Saat saya membaca tentang anak muda yang bunuh diri karena tekanan medsos, saya tak langsung menyalahkan gadget. Saya bertanya: Di mana ruang aman untuk mereka bercerita?
Saat saya membaca tentang petani yang tanahnya direbut proyek infrastruktur, saya tak hanya melihat "kemajuan". Saya bertanya: Siapa yang sebenarnya maju? Dan siapa yang dikorbankan demi kemajuan itu?

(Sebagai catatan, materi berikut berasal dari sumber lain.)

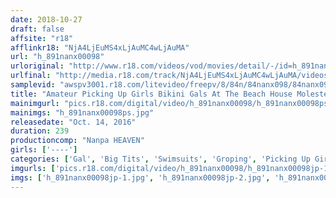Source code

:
 ```yaml
---
date: 2018-10-27
draft: false
affsite: "r18"
afflinkr18: "NjA4LjEuMS4xLjAuMC4wLjAuMA"
url: "h_891nanx00098"
urloriginal: "http://www.r18.com/videos/vod/movies/detail/-/id=h_891nanx00098"
urlfinal: "http://media.r18.com/track/NjA4LjEuMS4xLjAuMC4wLjAuMA/videos/vod/movies/detail/-/id=h_891nanx00098"
samplevid: "awspv3001.r18.com/litevideo/freepv/8/84n/84nanx098/84nanx098_dmb_w.mp4"
title: "Amateur Picking Up Girls Bikini Gals At The Beach House Molester Massage Parlor In Shonan 2"
mainimgurl: "pics.r18.com/digital/video/h_891nanx00098/h_891nanx00098ps.jpg"
mainimgs: "h_891nanx00098ps.jpg"
releasedate: "Oct. 14, 2016"
duration: 239
productioncomp: "Nanpa HEAVEN"
girls: ['----']
categories: ['Gal', 'Big Tits', 'Swimsuits', 'Groping', 'Picking Up Girls', 'Amateur', 'Massage Parlor', 'Over 4 Hours']
imgurls: ['pics.r18.com/digital/video/h_891nanx00098/h_891nanx00098jp-1.jpg', 'pics.r18.com/digital/video/h_891nanx00098/h_891nanx00098jp-2.jpg', 'pics.r18.com/digital/video/h_891nanx00098/h_891nanx00098jp-3.jpg', 'pics.r18.com/digital/video/h_891nanx00098/h_891nanx00098jp-4.jpg', 'pics.r18.com/digital/video/h_891nanx00098/h_891nanx00098jp-5.jpg', 'pics.r18.com/digital/video/h_891nanx00098/h_891nanx00098jp-6.jpg', 'pics.r18.com/digital/video/h_891nanx00098/h_891nanx00098jp-7.jpg', 'pics.r18.com/digital/video/h_891nanx00098/h_891nanx00098jp-8.jpg', 'pics.r18.com/digital/video/h_891nanx00098/h_891nanx00098jp-9.jpg', 'pics.r18.com/digital/video/h_891nanx00098/h_891nanx00098jp-10.jpg', 'pics.r18.com/digital/video/h_891nanx00098/h_891nanx00098jp-11.jpg', 'pics.r18.com/digital/video/h_891nanx00098/h_891nanx00098jp-12.jpg', 'pics.r18.com/digital/video/h_891nanx00098/h_891nanx00098jp-13.jpg', 'pics.r18.com/digital/video/h_891nanx00098/h_891nanx00098jp-14.jpg', 'pics.r18.com/digital/video/h_891nanx00098/h_891nanx00098jp-15.jpg', 'pics.r18.com/digital/video/h_891nanx00098/h_891nanx00098jp-16.jpg', 'pics.r18.com/digital/video/h_891nanx00098/h_891nanx00098jp-17.jpg', 'pics.r18.com/digital/video/h_891nanx00098/h_891nanx00098jp-18.jpg', 'pics.r18.com/digital/video/h_891nanx00098/h_891nanx00098jp-19.jpg', 'pics.r18.com/digital/video/h_891nanx00098/h_891nanx00098jp-20.jpg']
imgs: ['h_891nanx00098jp-1.jpg', 'h_891nanx00098jp-2.jpg', 'h_891nanx00098jp-3.jpg', 'h_891nanx00098jp-4.jpg', 'h_891nanx00098jp-5.jpg', 'h_891nanx00098jp-6.jpg', 'h_891nanx00098jp-7.jpg', 'h_891nanx00098jp-8.jpg', 'h_891nanx00098jp-9.jpg', 'h_891nanx00098jp-10.jpg', 'h_891nanx00098jp-11.jpg', 'h_891nanx00098jp-12.jpg', 'h_891nanx00098jp-13.jpg', 'h_891nanx00098jp-14.jpg', 'h_891nanx00098jp-15.jpg', 'h_891nanx00098jp-16.jpg', 'h_891nanx00098jp-17.jpg', 'h_891nanx00098jp-18.jpg', 'h_891nanx00098jp-19.jpg', 'h_891nanx00098jp-20.jpg']
---
```

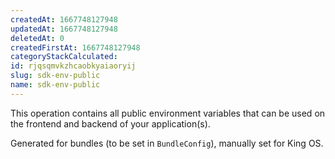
 ```yaml
---
createdAt: 1667748127948
updatedAt: 1667748127948
deletedAt: 0
createdFirstAt: 1667748127948
categoryStackCalculated: 
id: rjqsqmvkzhcaobkyaiaoryij
slug: sdk-env-public
name: sdk-env-public
---
```


This operation contains all public environment variables that can be used on the frontend and backend of your application(s).

Generated for bundles (to be set in `BundleConfig`), manually set for King OS.
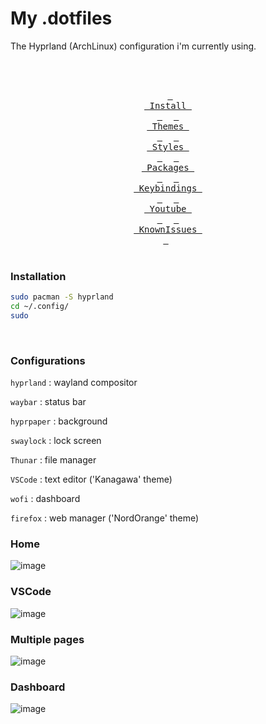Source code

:# My .dotfiles

The Hyprland (ArchLinux) configuration i'm currently using.
<br>
<br>

<div align = center><br>

&ensp;[<kbd> <br> Install <br> </kbd>](#Installation)&ensp;
&ensp;[<kbd> <br> Themes <br> </kbd>](#Theming)&ensp;
&ensp;[<kbd> <br> Styles <br> </kbd>](#Styles)&ensp;
&ensp;[<kbd> <br> Packages <br> </kbd>](#Packages)&ensp;
&ensp;[<kbd> <br> Keybindings <br> </kbd>](#Keybindings)&ensp;
&ensp;[<kbd> <br> Youtube <br> </kbd>](#Playlist)&ensp;
&ensp;[<kbd> <br> KnownIssues <br> </kbd>](#Known-Issues)&ensp;
<br><br></div>
  
### Installation

```bash
sudo pacman -S hyprland 
cd ~/.config/
sudo 
```
<br>

### Configurations

```hyprland``` : wayland compositor

```waybar``` : status bar 

```hyprpaper``` : background 

```swaylock``` : lock screen

```Thunar``` : file manager

```VSCode``` : text editor ('Kanagawa' theme)

```wofi``` : dashboard

```firefox``` : web manager ('NordOrange' theme)

### Home

![image](pictures/home.png)

### VSCode

![image](pictures/code.png)

### Multiple pages

![image](pictures/multiple.png)

### Dashboard

![image](pictures/app2.png)


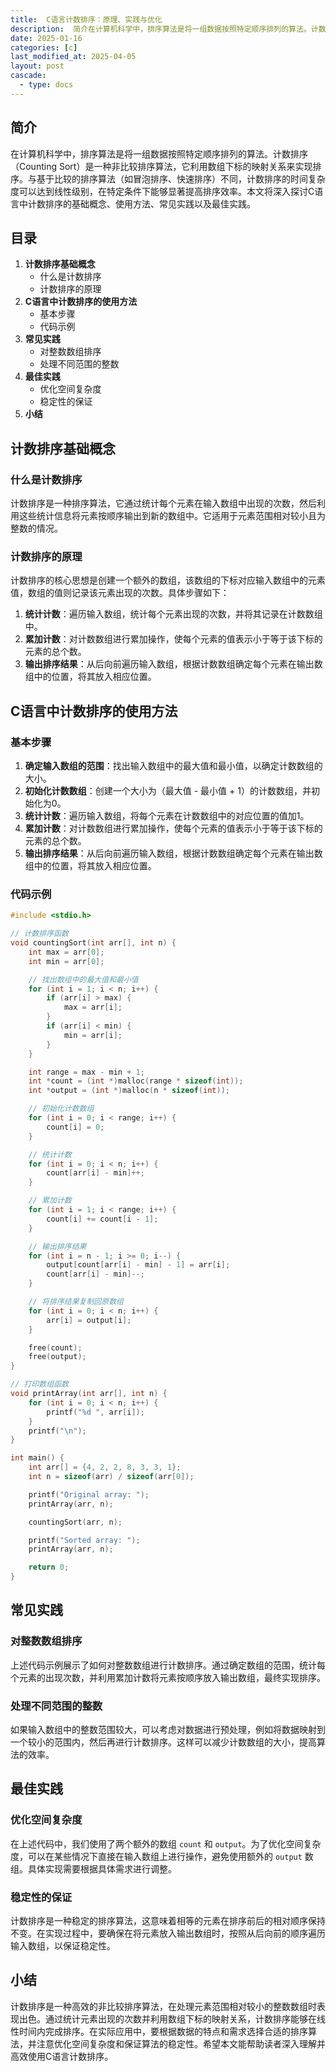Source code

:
 ```yaml
---
title:  C语言计数排序：原理、实践与优化
description:  简介在计算机科学中，排序算法是将一组数据按照特定顺序排列的算法。计数排序（Counting Sort）是一种非比较排序算法，它利用数组下标的映射关系来实现排序。与基于比较的排序算法（如冒泡排序、快速排序）不同，计数排序的时间复杂度可以达到线性级别，在特定条件下能够显著提高排序效率。本文将深入探讨C语言中计数排序的基础概念、使用方法、常见实践以及最佳实践。
date: 2025-01-16
categories: [c]
last_modified_at: 2025-04-05 
layout: post
cascade:
  - type: docs
---
```



## 简介
在计算机科学中，排序算法是将一组数据按照特定顺序排列的算法。计数排序（Counting Sort）是一种非比较排序算法，它利用数组下标的映射关系来实现排序。与基于比较的排序算法（如冒泡排序、快速排序）不同，计数排序的时间复杂度可以达到线性级别，在特定条件下能够显著提高排序效率。本文将深入探讨C语言中计数排序的基础概念、使用方法、常见实践以及最佳实践。

## 目录
1. **计数排序基础概念**
    - 什么是计数排序
    - 计数排序的原理
2. **C语言中计数排序的使用方法**
    - 基本步骤
    - 代码示例
3. **常见实践**
    - 对整数数组排序
    - 处理不同范围的整数
4. **最佳实践**
    - 优化空间复杂度
    - 稳定性的保证
5. **小结**

## 计数排序基础概念

### 什么是计数排序
计数排序是一种排序算法，它通过统计每个元素在输入数组中出现的次数，然后利用这些统计信息将元素按顺序输出到新的数组中。它适用于元素范围相对较小且为整数的情况。

### 计数排序的原理
计数排序的核心思想是创建一个额外的数组，该数组的下标对应输入数组中的元素值，数组的值则记录该元素出现的次数。具体步骤如下：
1. **统计计数**：遍历输入数组，统计每个元素出现的次数，并将其记录在计数数组中。
2. **累加计数**：对计数数组进行累加操作，使每个元素的值表示小于等于该下标的元素的总个数。
3. **输出排序结果**：从后向前遍历输入数组，根据计数数组确定每个元素在输出数组中的位置，将其放入相应位置。

## C语言中计数排序的使用方法

### 基本步骤
1. **确定输入数组的范围**：找出输入数组中的最大值和最小值，以确定计数数组的大小。
2. **初始化计数数组**：创建一个大小为（最大值 - 最小值 + 1）的计数数组，并初始化为0。
3. **统计计数**：遍历输入数组，将每个元素在计数数组中的对应位置的值加1。
4. **累加计数**：对计数数组进行累加操作，使每个元素的值表示小于等于该下标的元素的总个数。
5. **输出排序结果**：从后向前遍历输入数组，根据计数数组确定每个元素在输出数组中的位置，将其放入相应位置。

### 代码示例
```c
#include <stdio.h>

// 计数排序函数
void countingSort(int arr[], int n) {
    int max = arr[0];
    int min = arr[0];

    // 找出数组中的最大值和最小值
    for (int i = 1; i < n; i++) {
        if (arr[i] > max) {
            max = arr[i];
        }
        if (arr[i] < min) {
            min = arr[i];
        }
    }

    int range = max - min + 1;
    int *count = (int *)malloc(range * sizeof(int));
    int *output = (int *)malloc(n * sizeof(int));

    // 初始化计数数组
    for (int i = 0; i < range; i++) {
        count[i] = 0;
    }

    // 统计计数
    for (int i = 0; i < n; i++) {
        count[arr[i] - min]++;
    }

    // 累加计数
    for (int i = 1; i < range; i++) {
        count[i] += count[i - 1];
    }

    // 输出排序结果
    for (int i = n - 1; i >= 0; i--) {
        output[count[arr[i] - min] - 1] = arr[i];
        count[arr[i] - min]--;
    }

    // 将排序结果复制回原数组
    for (int i = 0; i < n; i++) {
        arr[i] = output[i];
    }

    free(count);
    free(output);
}

// 打印数组函数
void printArray(int arr[], int n) {
    for (int i = 0; i < n; i++) {
        printf("%d ", arr[i]);
    }
    printf("\n");
}

int main() {
    int arr[] = {4, 2, 2, 8, 3, 3, 1};
    int n = sizeof(arr) / sizeof(arr[0]);

    printf("Original array: ");
    printArray(arr, n);

    countingSort(arr, n);

    printf("Sorted array: ");
    printArray(arr, n);

    return 0;
}
```

## 常见实践

### 对整数数组排序
上述代码示例展示了如何对整数数组进行计数排序。通过确定数组的范围，统计每个元素的出现次数，并利用累加计数将元素按顺序放入输出数组，最终实现排序。

### 处理不同范围的整数
如果输入数组中的整数范围较大，可以考虑对数据进行预处理，例如将数据映射到一个较小的范围内，然后再进行计数排序。这样可以减少计数数组的大小，提高算法的效率。

## 最佳实践

### 优化空间复杂度
在上述代码中，我们使用了两个额外的数组 `count` 和 `output`。为了优化空间复杂度，可以在某些情况下直接在输入数组上进行操作，避免使用额外的 `output` 数组。具体实现需要根据具体需求进行调整。

### 稳定性的保证
计数排序是一种稳定的排序算法，这意味着相等的元素在排序前后的相对顺序保持不变。在实现过程中，要确保在将元素放入输出数组时，按照从后向前的顺序遍历输入数组，以保证稳定性。

## 小结
计数排序是一种高效的非比较排序算法，在处理元素范围相对较小的整数数组时表现出色。通过统计元素出现的次数并利用数组下标的映射关系，计数排序能够在线性时间内完成排序。在实际应用中，要根据数据的特点和需求选择合适的排序算法，并注意优化空间复杂度和保证算法的稳定性。希望本文能帮助读者深入理解并高效使用C语言计数排序。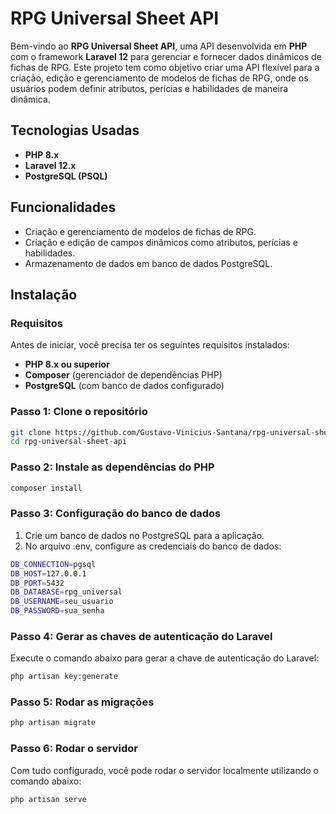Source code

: # RPG Universal Sheet API

Bem-vindo ao **RPG Universal Sheet API**, uma API desenvolvida em **PHP** com o framework **Laravel 12** para gerenciar e fornecer dados dinâmicos de fichas de RPG. Este projeto tem como objetivo criar uma API flexível para a criação, edição e gerenciamento de modelos de fichas de RPG, onde os usuários podem definir atributos, perícias e habilidades de maneira dinâmica.

## Tecnologias Usadas

- **PHP 8.x**
- **Laravel 12.x**
- **PostgreSQL (PSQL)**
  
## Funcionalidades

- Criação e gerenciamento de modelos de fichas de RPG.
- Criação e edição de campos dinâmicos como atributos, perícias e habilidades.
- Armazenamento de dados em banco de dados PostgreSQL.

## Instalação

### Requisitos

Antes de iniciar, você precisa ter os seguintes requisitos instalados:

- **PHP 8.x ou superior**
- **Composer** (gerenciador de dependências PHP)
- **PostgreSQL** (com banco de dados configurado)

### Passo 1: Clone o repositório

```bash
git clone https://github.com/Gustavo-Vinicius-Santana/rpg-universal-sheet-api.git
cd rpg-universal-sheet-api
```

### Passo 2: Instale as dependências do PHP

```bash
composer install
```

### Passo 3: Configuração do banco de dados

1. Crie um banco de dados no PostgreSQL para a aplicação.
2. No arquivo .env, configure as credenciais do banco de dados:

```bash
DB_CONNECTION=pgsql
DB_HOST=127.0.0.1
DB_PORT=5432
DB_DATABASE=rpg_universal
DB_USERNAME=seu_usuario
DB_PASSWORD=sua_senha
```

### Passo 4: Gerar as chaves de autenticação do Laravel
Execute o comando abaixo para gerar a chave de autenticação do Laravel:
```bash
php artisan key:generate
```

### Passo 5: Rodar as migrações
```bash
php artisan migrate
```

### Passo 6: Rodar o servidor
Com tudo configurado, você pode rodar o servidor localmente utilizando o comando abaixo:
```bash
php artisan serve
```

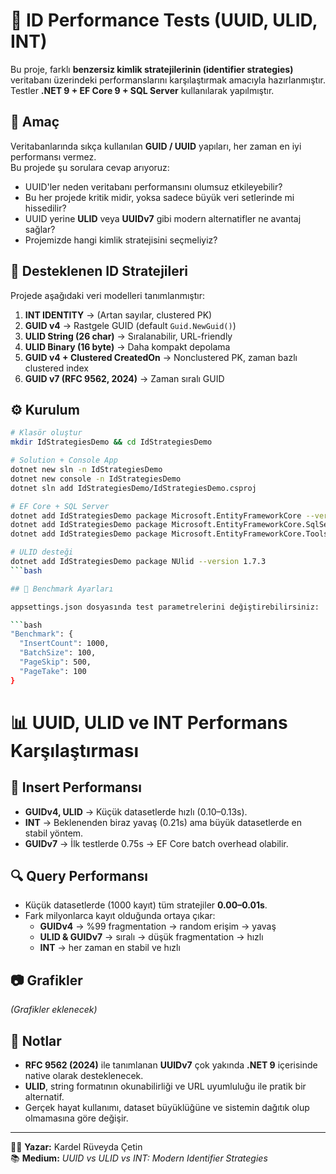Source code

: # 🔑 ID Performance Tests (UUID, ULID, INT)

Bu proje, farklı **benzersiz kimlik stratejilerinin (identifier strategies)** veritabanı üzerindeki performanslarını karşılaştırmak amacıyla hazırlanmıştır.  
Testler **.NET 9 + EF Core 9 + SQL Server** kullanılarak yapılmıştır.  

## 📌 Amaç
Veritabanlarında sıkça kullanılan **GUID / UUID** yapıları, her zaman en iyi performansı vermez.  
Bu projede şu sorulara cevap arıyoruz:  
- UUID'ler neden veritabanı performansını olumsuz etkileyebilir?  
- Bu her projede kritik midir, yoksa sadece büyük veri setlerinde mi hissedilir?  
- UUID yerine **ULID** veya **UUIDv7** gibi modern alternatifler ne avantaj sağlar?  
- Projemizde hangi kimlik stratejisini seçmeliyiz?  

## 🚀 Desteklenen ID Stratejileri
Projede aşağıdaki veri modelleri tanımlanmıştır:

1. **INT IDENTITY** → (Artan sayılar, clustered PK)  
2. **GUID v4** → Rastgele GUID (default `Guid.NewGuid()`)  
3. **ULID String (26 char)** → Sıralanabilir, URL-friendly  
4. **ULID Binary (16 byte)** → Daha kompakt depolama  
5. **GUID v4 + Clustered CreatedOn** → Nonclustered PK, zaman bazlı clustered index  
6. **GUID v7 (RFC 9562, 2024)** → Zaman sıralı GUID  

## ⚙️ Kurulum
```bash
# Klasör oluştur
mkdir IdStrategiesDemo && cd IdStrategiesDemo

# Solution + Console App
dotnet new sln -n IdStrategiesDemo
dotnet new console -n IdStrategiesDemo
dotnet sln add IdStrategiesDemo/IdStrategiesDemo.csproj

# EF Core + SQL Server
dotnet add IdStrategiesDemo package Microsoft.EntityFrameworkCore --version 9.0.0
dotnet add IdStrategiesDemo package Microsoft.EntityFrameworkCore.SqlServer --version 9.0.0
dotnet add IdStrategiesDemo package Microsoft.EntityFrameworkCore.Tools --version 9.0.0

# ULID desteği
dotnet add IdStrategiesDemo package NUlid --version 1.7.3
```bash

## 🧪 Benchmark Ayarları

appsettings.json dosyasında test parametrelerini değiştirebilirsiniz:

```bash
"Benchmark": {
  "InsertCount": 1000,      
  "BatchSize": 100,        
  "PageSkip": 500,          
  "PageTake": 100          
}
```

# 📊 UUID, ULID ve INT Performans Karşılaştırması

## 🚀 Insert Performansı
- **GUIDv4, ULID** → Küçük datasetlerde hızlı (0.10–0.13s).
- **INT** → Beklenenden biraz yavaş (0.21s) ama büyük datasetlerde en stabil yöntem.
- **GUIDv7** → İlk testlerde 0.75s → EF Core batch overhead olabilir.

## 🔍 Query Performansı
- Küçük datasetlerde (1000 kayıt) tüm stratejiler **0.00–0.01s**.
- Fark milyonlarca kayıt olduğunda ortaya çıkar:
  - **GUIDv4** → %99 fragmentation → random erişim → yavaş
  - **ULID & GUIDv7** → sıralı → düşük fragmentation → hızlı
  - **INT** → her zaman en stabil ve hızlı

## 📷 Grafikler
*(Grafikler eklenecek)*

## 📝 Notlar
- **RFC 9562 (2024)** ile tanımlanan **UUIDv7** çok yakında **.NET 9** içerisinde native olarak desteklenecek.
- **ULID**, string formatının okunabilirliği ve URL uyumluluğu ile pratik bir alternatif.
- Gerçek hayat kullanımı, dataset büyüklüğüne ve sistemin dağıtık olup olmamasına göre değişir.

---

👩‍💻 **Yazar:** Kardel Rüveyda Çetin  
📚 **Medium:** *UUID vs ULID vs INT: Modern Identifier Strategies*

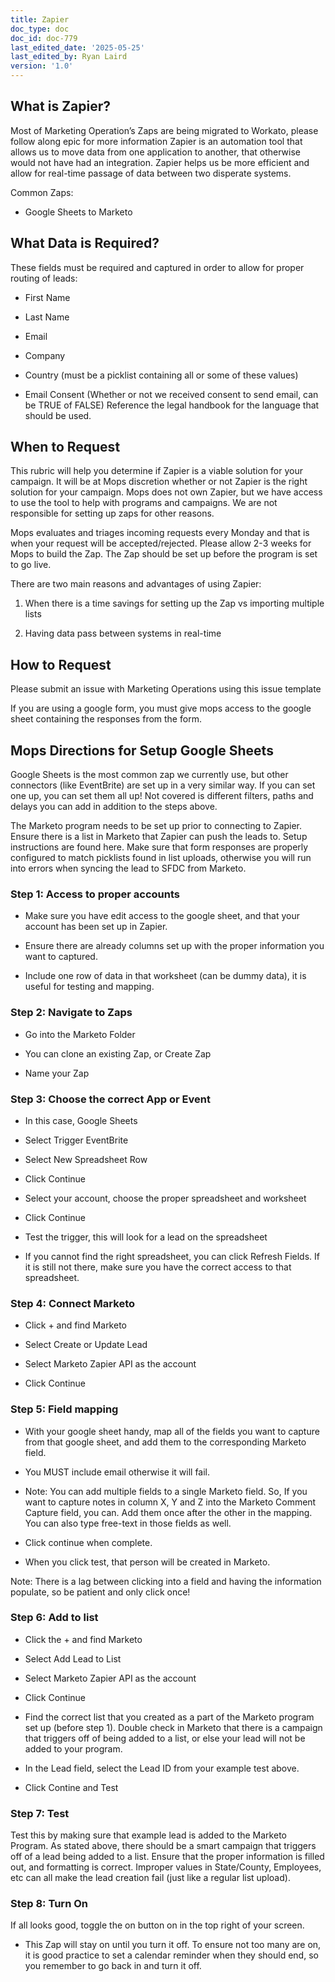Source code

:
 ```yaml
---
title: Zapier
doc_type: doc
doc_id: doc-779
last_edited_date: '2025-05-25'
last_edited_by: Ryan Laird
version: '1.0'
---
```


<!-- Unsupported block type: image -->

## What is Zapier?

Most of Marketing Operation’s Zaps are being migrated to Workato, please follow along epic for more information Zapier is an automation tool that allows us to move data from one application to another, that otherwise would not have had an integration. Zapier helps us be more efficient and allow for real-time passage of data between two disperate systems.

Common Zaps:

- Google Sheets to Marketo

## What Data is Required?

These fields must be required and captured in order to allow for proper routing of leads:

- First Name

- Last Name

- Email

- Company

- Country (must be a picklist containing all or some of these values)

- Email Consent (Whether or not we received consent to send email, can be TRUE of FALSE) Reference the legal handbook for the language that should be used.

## When to Request

This rubric will help you determine if Zapier is a viable solution for your campaign. It will be at Mops discretion whether or not Zapier is the right solution for your campaign. Mops does not own Zapier, but we have access to use the tool to help with programs and campaigns. We are not responsible for setting up zaps for other reasons.

Mops evaluates and triages incoming requests every Monday and that is when your request will be accepted/rejected. Please allow 2-3 weeks for Mops to build the Zap. The Zap should be set up before the program is set to go live.

There are two main reasons and advantages of using Zapier:

1. When there is a time savings for setting up the Zap vs importing multiple lists

1. Having data pass between systems in real-time

<!-- Unsupported block type: table -->

## How to Request

Please submit an issue with Marketing Operations using this issue template

If you are using a google form, you must give mops access to the google sheet containing the responses from the form.

## Mops Directions for Setup Google Sheets

Google Sheets is the most common zap we currently use, but other connectors (like EventBrite) are set up in a very similar way. If you can set one up, you can set them all up! Not covered is different filters, paths and delays you can add in addition to the steps above.

The Marketo program needs to be set up prior to connecting to Zapier. Ensure there is a list in Marketo that Zapier can push the leads to. Setup instructions are found here. Make sure that form responses are properly configured to match picklists found in list uploads, otherwise you will run into errors when syncing the lead to SFDC from Marketo.

### Step 1: Access to proper accounts

- Make sure you have edit access to the google sheet, and that your account has been set up in Zapier.

- Ensure there are already columns set up with the proper information you want to captured.

- Include one row of data in that worksheet (can be dummy data), it is useful for testing and mapping.

### Step 2: Navigate to Zaps

- Go into the Marketo Folder

- You can clone an existing Zap, or Create Zap

- Name your Zap

### Step 3: Choose the correct App or Event

- In this case, Google Sheets

- Select Trigger EventBrite

- Select New Spreadsheet Row

- Click Continue

- Select your account, choose the proper spreadsheet and worksheet

- Click Continue

- Test the trigger, this will look for a lead on the spreadsheet

- If you cannot find the right spreadsheet, you can click Refresh Fields. If it is still not there, make sure you have the correct access to that spreadsheet.

### Step 4: Connect Marketo

- Click + and find Marketo

- Select Create or Update Lead

- Select Marketo Zapier API as the account

- Click Continue

### Step 5: Field mapping

- With your google sheet handy, map all of the fields you want to capture from that google sheet, and add them to the corresponding Marketo field.

- You MUST include email otherwise it will fail.

- Note: You can add multiple fields to a single Marketo field. So, If you want to capture notes in column X, Y and Z into the Marketo Comment Capture field, you can. Add them once after the other in the mapping. You can also type free-text in those fields as well.

- Click continue when complete.

- When you click test, that person will be created in Marketo.

Note: There is a lag between clicking into a field and having the information populate, so be patient and only click once!

### Step 6: Add to list

- Click the + and find Marketo

- Select Add Lead to List

- Select Marketo Zapier API as the account

- Click Continue

- Find the correct list that you created as a part of the Marketo program set up (before step 1). Double check in Marketo that there is a campaign that triggers off of being added to a list, or else your lead will not be added to your program.

- In the Lead field, select the Lead ID from your example test above.

- Click Contine and Test

### Step 7: Test

Test this by making sure that example lead is added to the Marketo Program. As stated above, there should be a smart campaign that triggers off of a lead being added to a list. Ensure that the proper information is filled out, and formatting is correct. Improper values in State/County, Employees, etc can all make the lead creation fail (just like a regular list upload).

### Step 8: Turn On

If all looks good, toggle the on button on in the top right of your screen.

- This Zap will stay on until you turn it off. To ensure not too many are on, it is good practice to set a calendar reminder when they should end, so you remember to go back in and turn it off.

Budi, bagi saya, adalah kecerdasan yang berempati. Bukan otak yang menghakimi, tapi hati yang memahami konteks. Menulis dengan budi berarti menulis dengan tanggung jawab bukan hanya pada fakta, tapi pada manusia di balik fakta itu.
Mendengarkan alam dengan nurani, ini mungkin terdengar romantis, tapi justru inilah yang paling nyata. Alam tak pernah berbohong. Ia tak perlu trending topic untuk memberi pelajaran. Ia cukup diam, lalu kita yang harus belajar mendengar.
Saya belajar dari daun yang jatuh: ia tak protes, tak menuntut, tak meminta dipuji. Ia hanya menyerahkan diri, lalu menjadi pupuk bagi kehidupan baru.
Saya belajar dari sungai: ia tak pernah berhenti mengalir, meski batu menghalangi, meski lumpur mengotori. Ia tetap setia pada tujuannya ke laut lepas.
Saya belajar dari gunung: ia tak perlu bicara keras untuk dihormati. Ia cukup berdiri tegak, dan dunia pun menunduk.